We performed another experiment to determine if consumption of aphids by
lady beetles differed due to temperature treatments. We placed lady
beetles (8 individuals per block x 3 blocks for each of 4 temperature
treatments) in an individual deli container inside a growth chamber set
at one of the four temperature treatments. Lady beetles were fed aphids
ad libitum daily. After a five-day acclimation period, lady beetles were
given 50 aphids in 12-hour intervals (06:00-18:00 and 18:00-06:00).
After each twelve-hour interval, the number of aphids were counted. Any
remaining aphids were removed, and 50 new aphids were given to each lady
beetle. This process continued for three days. Lady beetles were
returned to the lab colony after the experiment. This process was
replicated three times for each temperature treatment. One lady beetle
in the ambient treatment did not survive the acclimation period, leaving
23 total lady beetles in that treatment. All other treatments produced
data from 24 lady beetles.
Data were analyzed in the R statistical programing environment (R Core
Team 2016). We used a linear mixed-effects model to analyze aphid
abundance and plant biomass. While count data are often Poisson
distributed, this distribution can converge onto a normal distribution.
Therefore, we compared a normal and Poisson model using the Akaike
information criterion (AIC) estimator and selected the normally
distributed model for further analyses. Warming type was a four-level
(ambient, constant, day, or night) fixed effect and experimental block
was used as a random effect. Post-hoc tests (least square means) for
aphid abundance were separated and tested based on predator presence or
absence. Post-hoc tests (least square means) for plant biomass were
separated and tested based on trophic level (P, PH, and PHP).
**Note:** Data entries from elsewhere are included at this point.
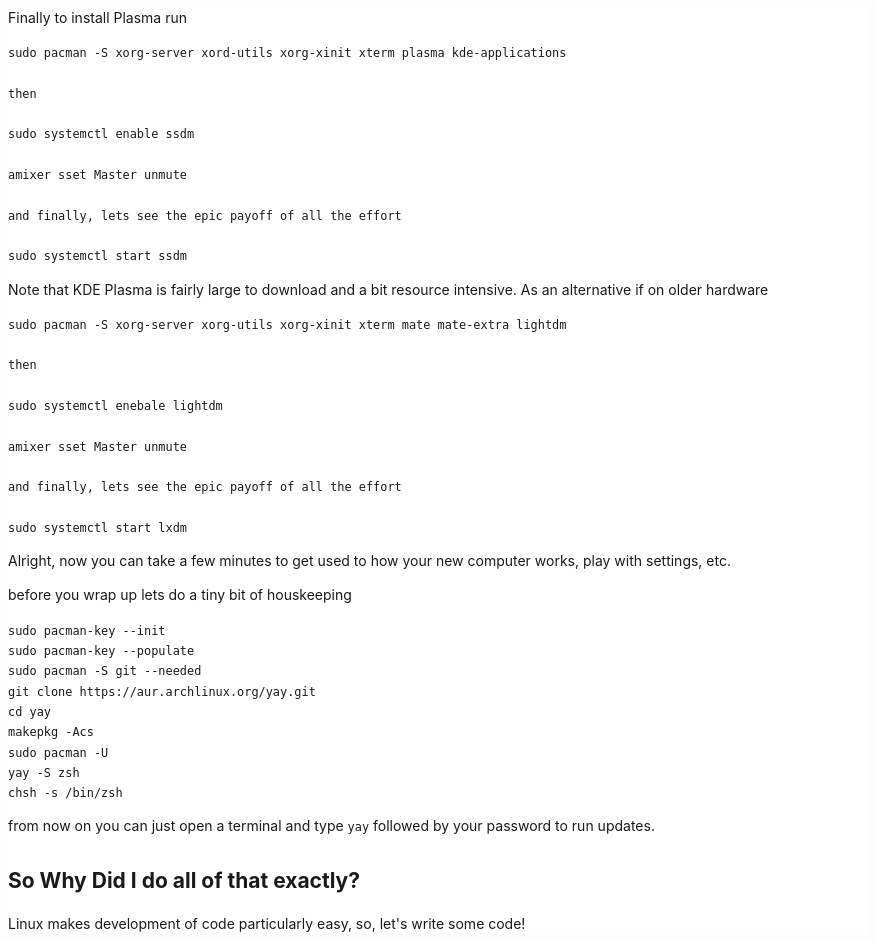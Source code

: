 Finally to install Plasma run

```
sudo pacman -S xorg-server xord-utils xorg-xinit xterm plasma kde-applications

then

sudo systemctl enable ssdm

amixer sset Master unmute

and finally, lets see the epic payoff of all the effort

sudo systemctl start ssdm
```

Note that KDE Plasma is fairly large to download and a bit resource intensive. As an alternative if on older hardware

```
sudo pacman -S xorg-server xorg-utils xorg-xinit xterm mate mate-extra lightdm

then

sudo systemctl enebale lightdm

amixer sset Master unmute

and finally, lets see the epic payoff of all the effort

sudo systemctl start lxdm
```

Alright, now you can take a few minutes to get used to how your new computer works, play with settings, etc.

before you wrap up lets do a tiny bit of houskeeping

```
sudo pacman-key --init
sudo pacman-key --populate
sudo pacman -S git --needed
git clone https://aur.archlinux.org/yay.git
cd yay
makepkg -Acs
sudo pacman -U
yay -S zsh
chsh -s /bin/zsh
```

from now on you can just open a terminal and type `yay` followed by your password to run updates.

## So Why Did I do all of that exactly?

Linux makes development of code particularly easy, so, let's write some code!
We evaluated lady beetle predation rate using a general linear
mixed-effects model with binomial error distribution. Time was a
two-level (day or night) fixed effect, warming type was a four-level
(ambient, constant, day, or night) fixed effect and experimental block
was used as a random effect. A separate model was generated to compare
lady beetle predation throughout the 24-hour day. For the 24-hour model
warming type was a four-level (ambient, constant, day, or night) fixed
effect and experimental block was used as a random effect.
Inferences from the models are
based on likelihood ratio tests comparing models with and without the
specific predictor variables (e.g., temperature treatment and time of
day). Post-hoc tests (least square means) for proportion of aphids
consumed were tested to determine treatment level differences.